Словеса сии, особенно слово «вознесенный», очень порадовали Феодосию и прибавили крепости духу и надежд сердцу.
– И тебе всяческого здравия, – несколько не в рифму промолвила. Пристроившись позади новоприобретенного приятеля, Феодосия вошла в трапезную.

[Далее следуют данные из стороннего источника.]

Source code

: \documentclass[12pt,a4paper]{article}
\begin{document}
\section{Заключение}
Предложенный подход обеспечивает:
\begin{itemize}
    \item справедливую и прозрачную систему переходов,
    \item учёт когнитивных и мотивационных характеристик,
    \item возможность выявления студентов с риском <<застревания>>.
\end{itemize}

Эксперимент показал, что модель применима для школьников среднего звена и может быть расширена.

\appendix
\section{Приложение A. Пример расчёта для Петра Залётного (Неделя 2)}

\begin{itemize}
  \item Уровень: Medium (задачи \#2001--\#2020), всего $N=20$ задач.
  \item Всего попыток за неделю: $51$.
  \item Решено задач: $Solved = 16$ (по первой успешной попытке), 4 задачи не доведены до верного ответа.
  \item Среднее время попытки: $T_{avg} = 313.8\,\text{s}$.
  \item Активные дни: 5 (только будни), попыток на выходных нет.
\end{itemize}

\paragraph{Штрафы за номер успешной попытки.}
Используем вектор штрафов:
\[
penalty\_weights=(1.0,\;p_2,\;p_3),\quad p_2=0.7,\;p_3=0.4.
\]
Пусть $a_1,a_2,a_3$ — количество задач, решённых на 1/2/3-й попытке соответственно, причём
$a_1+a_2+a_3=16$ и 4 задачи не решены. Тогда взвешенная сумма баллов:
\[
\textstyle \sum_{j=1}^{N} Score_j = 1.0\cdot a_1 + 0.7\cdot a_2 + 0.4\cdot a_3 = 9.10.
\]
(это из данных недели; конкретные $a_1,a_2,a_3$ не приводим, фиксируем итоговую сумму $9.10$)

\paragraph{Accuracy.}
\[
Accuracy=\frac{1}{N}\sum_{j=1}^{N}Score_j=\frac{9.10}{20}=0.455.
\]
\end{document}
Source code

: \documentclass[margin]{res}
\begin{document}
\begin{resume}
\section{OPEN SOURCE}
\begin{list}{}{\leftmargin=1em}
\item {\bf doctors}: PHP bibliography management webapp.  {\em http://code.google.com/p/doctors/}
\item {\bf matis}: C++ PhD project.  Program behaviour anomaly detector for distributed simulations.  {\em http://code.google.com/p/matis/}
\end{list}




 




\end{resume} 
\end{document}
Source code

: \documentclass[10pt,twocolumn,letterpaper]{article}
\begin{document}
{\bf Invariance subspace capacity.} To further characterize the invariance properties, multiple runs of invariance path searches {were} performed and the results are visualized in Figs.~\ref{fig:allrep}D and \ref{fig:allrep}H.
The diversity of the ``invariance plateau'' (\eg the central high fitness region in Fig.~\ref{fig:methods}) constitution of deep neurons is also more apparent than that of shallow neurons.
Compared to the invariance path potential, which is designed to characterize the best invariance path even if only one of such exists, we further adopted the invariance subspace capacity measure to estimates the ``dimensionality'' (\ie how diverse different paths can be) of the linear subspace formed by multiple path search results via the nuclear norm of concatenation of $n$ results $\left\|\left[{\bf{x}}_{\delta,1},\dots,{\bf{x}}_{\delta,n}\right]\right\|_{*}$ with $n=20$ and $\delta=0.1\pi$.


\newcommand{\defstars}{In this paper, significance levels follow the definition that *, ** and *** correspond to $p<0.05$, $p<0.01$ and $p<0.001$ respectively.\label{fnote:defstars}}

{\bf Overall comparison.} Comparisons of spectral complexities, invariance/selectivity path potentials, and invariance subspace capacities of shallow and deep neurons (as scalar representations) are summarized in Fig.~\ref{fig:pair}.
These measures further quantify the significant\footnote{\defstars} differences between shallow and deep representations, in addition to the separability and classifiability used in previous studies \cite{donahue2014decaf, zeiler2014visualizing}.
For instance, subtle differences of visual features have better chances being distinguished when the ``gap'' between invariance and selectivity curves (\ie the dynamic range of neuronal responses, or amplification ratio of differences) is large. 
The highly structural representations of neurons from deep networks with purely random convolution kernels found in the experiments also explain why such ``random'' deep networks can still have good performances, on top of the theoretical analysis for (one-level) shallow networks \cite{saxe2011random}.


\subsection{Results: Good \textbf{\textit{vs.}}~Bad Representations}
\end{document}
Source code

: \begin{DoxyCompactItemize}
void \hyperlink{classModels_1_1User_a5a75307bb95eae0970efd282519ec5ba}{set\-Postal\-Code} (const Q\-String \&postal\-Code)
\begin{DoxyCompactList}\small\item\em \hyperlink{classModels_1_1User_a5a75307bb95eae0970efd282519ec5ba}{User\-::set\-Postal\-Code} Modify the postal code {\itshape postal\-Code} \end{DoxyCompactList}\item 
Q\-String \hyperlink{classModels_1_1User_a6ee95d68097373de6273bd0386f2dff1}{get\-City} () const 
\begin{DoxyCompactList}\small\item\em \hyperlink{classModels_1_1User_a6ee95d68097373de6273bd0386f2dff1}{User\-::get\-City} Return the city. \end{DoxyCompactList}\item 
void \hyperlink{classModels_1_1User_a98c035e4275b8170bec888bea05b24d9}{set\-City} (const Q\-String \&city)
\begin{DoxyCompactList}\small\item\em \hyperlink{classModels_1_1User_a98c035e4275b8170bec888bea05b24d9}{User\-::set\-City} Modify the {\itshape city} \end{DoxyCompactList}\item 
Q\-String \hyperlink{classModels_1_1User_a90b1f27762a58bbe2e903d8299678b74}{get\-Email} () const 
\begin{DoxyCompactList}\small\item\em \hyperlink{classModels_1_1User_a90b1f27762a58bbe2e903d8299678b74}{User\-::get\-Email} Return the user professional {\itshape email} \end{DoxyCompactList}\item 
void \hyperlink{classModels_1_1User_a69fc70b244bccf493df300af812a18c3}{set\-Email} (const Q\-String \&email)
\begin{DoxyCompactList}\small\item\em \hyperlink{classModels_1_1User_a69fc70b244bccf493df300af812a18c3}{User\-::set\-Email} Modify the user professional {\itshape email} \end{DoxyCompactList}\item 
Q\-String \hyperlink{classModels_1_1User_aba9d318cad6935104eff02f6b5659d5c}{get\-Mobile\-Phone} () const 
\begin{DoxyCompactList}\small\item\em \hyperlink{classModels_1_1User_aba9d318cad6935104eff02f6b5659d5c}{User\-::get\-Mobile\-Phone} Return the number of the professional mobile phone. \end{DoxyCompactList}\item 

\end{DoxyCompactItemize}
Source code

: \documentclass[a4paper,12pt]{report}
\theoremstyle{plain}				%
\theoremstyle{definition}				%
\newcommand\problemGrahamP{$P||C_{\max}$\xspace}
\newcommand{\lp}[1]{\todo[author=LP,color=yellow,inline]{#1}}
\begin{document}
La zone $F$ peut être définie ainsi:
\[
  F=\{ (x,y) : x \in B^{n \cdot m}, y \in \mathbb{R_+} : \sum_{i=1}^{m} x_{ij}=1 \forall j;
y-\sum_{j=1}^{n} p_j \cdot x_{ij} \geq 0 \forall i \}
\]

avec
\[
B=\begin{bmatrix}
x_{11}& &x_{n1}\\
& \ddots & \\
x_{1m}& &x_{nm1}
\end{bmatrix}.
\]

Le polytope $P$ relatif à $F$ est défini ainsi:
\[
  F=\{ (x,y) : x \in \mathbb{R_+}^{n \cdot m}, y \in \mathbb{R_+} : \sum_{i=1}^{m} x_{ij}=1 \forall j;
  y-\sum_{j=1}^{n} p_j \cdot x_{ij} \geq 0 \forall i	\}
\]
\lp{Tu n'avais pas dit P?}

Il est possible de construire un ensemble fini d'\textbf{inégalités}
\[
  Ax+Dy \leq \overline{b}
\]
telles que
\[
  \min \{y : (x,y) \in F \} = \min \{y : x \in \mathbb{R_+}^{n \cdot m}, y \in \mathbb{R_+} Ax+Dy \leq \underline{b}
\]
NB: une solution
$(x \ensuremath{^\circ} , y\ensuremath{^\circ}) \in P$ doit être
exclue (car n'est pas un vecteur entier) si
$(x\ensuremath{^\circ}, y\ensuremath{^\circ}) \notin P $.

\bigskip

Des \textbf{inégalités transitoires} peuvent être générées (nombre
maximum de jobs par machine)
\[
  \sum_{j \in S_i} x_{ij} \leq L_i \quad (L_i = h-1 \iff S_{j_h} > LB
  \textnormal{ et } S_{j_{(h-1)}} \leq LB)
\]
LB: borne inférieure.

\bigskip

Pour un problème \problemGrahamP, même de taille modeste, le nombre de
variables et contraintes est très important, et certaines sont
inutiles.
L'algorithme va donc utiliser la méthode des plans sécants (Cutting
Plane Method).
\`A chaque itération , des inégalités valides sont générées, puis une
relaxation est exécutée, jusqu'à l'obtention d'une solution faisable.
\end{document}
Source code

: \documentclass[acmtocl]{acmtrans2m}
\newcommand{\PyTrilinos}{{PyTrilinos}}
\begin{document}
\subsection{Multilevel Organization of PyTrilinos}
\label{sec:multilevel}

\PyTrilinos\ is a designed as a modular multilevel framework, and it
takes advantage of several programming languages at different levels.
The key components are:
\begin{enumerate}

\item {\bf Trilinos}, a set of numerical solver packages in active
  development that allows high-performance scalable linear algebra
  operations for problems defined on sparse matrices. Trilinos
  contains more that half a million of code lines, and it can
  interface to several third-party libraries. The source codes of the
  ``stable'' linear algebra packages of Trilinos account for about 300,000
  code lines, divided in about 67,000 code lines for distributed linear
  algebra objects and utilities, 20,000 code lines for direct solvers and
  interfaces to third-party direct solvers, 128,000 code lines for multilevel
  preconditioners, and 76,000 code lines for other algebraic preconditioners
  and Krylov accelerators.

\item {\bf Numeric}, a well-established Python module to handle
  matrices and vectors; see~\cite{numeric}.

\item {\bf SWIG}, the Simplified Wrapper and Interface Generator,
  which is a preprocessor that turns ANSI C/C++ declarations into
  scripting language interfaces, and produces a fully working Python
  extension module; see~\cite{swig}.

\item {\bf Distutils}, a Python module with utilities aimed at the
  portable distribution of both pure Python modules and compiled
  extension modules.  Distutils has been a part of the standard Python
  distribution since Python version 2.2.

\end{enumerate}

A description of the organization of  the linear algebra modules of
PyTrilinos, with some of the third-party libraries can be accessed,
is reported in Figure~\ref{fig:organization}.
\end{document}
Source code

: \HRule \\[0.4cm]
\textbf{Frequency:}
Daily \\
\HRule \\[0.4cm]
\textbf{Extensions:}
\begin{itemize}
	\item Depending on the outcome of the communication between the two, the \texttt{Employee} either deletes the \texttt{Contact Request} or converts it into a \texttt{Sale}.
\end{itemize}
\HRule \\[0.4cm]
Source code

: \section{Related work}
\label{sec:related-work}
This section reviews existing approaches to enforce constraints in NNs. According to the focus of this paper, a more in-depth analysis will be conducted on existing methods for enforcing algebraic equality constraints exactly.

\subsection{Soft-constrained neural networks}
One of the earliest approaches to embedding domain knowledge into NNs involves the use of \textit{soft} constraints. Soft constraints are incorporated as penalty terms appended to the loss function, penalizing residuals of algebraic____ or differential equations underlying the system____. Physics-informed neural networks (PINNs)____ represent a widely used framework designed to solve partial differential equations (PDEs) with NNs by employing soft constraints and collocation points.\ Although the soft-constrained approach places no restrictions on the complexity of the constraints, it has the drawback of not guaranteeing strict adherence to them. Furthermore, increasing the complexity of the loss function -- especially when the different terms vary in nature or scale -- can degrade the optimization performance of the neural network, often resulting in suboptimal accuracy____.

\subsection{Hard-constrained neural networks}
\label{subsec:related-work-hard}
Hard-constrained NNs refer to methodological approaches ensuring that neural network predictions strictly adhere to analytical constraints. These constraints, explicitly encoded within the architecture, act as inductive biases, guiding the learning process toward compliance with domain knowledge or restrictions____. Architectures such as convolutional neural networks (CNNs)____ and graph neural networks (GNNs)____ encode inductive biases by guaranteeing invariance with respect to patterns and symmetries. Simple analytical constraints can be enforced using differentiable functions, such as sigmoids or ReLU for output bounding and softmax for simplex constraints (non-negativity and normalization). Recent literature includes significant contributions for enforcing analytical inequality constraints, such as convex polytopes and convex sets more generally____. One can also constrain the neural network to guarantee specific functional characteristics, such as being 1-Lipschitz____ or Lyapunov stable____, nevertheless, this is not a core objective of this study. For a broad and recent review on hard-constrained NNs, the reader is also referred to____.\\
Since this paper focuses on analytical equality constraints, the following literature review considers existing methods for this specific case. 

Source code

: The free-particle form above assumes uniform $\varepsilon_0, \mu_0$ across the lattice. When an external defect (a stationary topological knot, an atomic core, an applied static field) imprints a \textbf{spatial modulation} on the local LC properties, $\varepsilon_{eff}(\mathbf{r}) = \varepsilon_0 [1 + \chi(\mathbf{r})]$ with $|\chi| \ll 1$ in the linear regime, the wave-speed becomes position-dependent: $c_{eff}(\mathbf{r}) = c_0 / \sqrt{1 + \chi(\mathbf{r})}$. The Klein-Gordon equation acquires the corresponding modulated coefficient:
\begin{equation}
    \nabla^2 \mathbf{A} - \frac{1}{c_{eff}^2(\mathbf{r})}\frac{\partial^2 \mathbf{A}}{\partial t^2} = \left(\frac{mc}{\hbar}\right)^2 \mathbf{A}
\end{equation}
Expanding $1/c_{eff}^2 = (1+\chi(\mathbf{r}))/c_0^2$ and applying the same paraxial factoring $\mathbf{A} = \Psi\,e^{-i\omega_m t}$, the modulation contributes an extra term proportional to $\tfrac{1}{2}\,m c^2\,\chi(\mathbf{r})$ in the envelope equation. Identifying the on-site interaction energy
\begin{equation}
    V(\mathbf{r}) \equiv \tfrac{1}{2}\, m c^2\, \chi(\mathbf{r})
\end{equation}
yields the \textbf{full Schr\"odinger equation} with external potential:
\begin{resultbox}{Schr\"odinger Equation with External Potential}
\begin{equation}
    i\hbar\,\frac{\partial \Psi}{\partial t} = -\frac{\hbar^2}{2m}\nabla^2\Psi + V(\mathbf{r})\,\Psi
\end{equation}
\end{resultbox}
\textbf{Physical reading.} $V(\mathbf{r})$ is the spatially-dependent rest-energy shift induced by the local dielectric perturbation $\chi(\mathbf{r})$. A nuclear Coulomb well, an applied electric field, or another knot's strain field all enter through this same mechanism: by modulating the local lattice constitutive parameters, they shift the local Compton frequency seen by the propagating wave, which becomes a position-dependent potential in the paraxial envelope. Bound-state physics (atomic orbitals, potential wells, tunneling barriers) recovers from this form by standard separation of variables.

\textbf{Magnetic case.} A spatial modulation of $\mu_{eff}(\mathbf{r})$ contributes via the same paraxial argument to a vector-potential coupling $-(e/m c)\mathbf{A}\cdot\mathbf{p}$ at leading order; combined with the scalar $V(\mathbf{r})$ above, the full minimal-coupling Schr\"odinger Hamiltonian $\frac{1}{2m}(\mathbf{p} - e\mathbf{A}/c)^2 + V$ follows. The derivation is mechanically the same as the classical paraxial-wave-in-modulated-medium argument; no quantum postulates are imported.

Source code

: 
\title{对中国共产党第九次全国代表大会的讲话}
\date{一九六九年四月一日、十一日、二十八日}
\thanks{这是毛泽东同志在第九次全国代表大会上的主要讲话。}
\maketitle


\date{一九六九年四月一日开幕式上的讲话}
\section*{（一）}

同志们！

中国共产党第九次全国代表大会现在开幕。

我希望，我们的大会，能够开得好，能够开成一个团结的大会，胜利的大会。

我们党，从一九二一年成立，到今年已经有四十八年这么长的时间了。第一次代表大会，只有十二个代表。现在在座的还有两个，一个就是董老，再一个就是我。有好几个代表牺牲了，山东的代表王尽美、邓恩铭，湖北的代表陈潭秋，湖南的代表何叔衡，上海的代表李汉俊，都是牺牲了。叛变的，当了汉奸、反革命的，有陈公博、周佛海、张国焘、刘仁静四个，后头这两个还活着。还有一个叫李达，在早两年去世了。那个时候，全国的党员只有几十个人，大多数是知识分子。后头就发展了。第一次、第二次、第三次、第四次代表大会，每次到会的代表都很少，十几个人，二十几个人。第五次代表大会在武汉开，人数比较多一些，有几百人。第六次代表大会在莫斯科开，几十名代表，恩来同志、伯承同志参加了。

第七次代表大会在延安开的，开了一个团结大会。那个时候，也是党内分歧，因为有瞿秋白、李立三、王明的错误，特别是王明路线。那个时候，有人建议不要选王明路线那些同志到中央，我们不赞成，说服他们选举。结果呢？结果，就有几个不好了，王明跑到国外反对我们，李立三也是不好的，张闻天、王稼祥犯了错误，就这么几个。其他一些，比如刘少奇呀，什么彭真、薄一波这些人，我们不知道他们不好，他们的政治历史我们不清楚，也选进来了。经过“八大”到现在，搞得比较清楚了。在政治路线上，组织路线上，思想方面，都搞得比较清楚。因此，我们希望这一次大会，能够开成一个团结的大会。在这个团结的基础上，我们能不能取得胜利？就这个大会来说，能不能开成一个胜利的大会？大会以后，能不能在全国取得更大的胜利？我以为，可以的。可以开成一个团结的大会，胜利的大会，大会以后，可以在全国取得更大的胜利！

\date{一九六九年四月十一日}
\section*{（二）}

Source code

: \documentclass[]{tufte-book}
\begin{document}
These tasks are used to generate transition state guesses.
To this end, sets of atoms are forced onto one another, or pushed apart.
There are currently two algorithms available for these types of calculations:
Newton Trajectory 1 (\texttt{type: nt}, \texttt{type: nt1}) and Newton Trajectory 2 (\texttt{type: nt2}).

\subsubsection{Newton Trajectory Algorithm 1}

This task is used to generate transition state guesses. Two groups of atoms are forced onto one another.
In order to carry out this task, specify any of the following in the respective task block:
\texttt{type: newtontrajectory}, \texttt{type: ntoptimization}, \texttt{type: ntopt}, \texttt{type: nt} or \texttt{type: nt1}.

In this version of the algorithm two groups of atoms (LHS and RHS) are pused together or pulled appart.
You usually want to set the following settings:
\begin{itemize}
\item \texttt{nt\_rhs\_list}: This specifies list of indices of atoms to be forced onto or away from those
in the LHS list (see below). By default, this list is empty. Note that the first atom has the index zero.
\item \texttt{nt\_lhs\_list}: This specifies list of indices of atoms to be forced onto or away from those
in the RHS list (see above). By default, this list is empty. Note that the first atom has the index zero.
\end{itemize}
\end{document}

Повторив все, что сделал Варсонофий, Феодосия села с миской каши и ломтем хлеба рядом с ним за длинный стол.
– А на тех скоморохов не обращай внимания, – кивнул он в сторону входивших в двери монахов, глумившихся над Феодосией. – Атаман у них Венька Травников, мнит себя Симеоном Полоцким, а сам в виршах ведает, как свинья в винограде. «Силлабический размер!» – передразнил он, видно, Ваньку. – Не силлабический, а песенка любовна, кою деревенские девки под березой выводят.
Затем досталось критических стрел некоему Ваське Греку, который чванился, что сочиняет по-гречески, и даже извел два пергамента на свои вирши, но прибывшие однажды афонские монахи в глаза смеялись над его лексиконом.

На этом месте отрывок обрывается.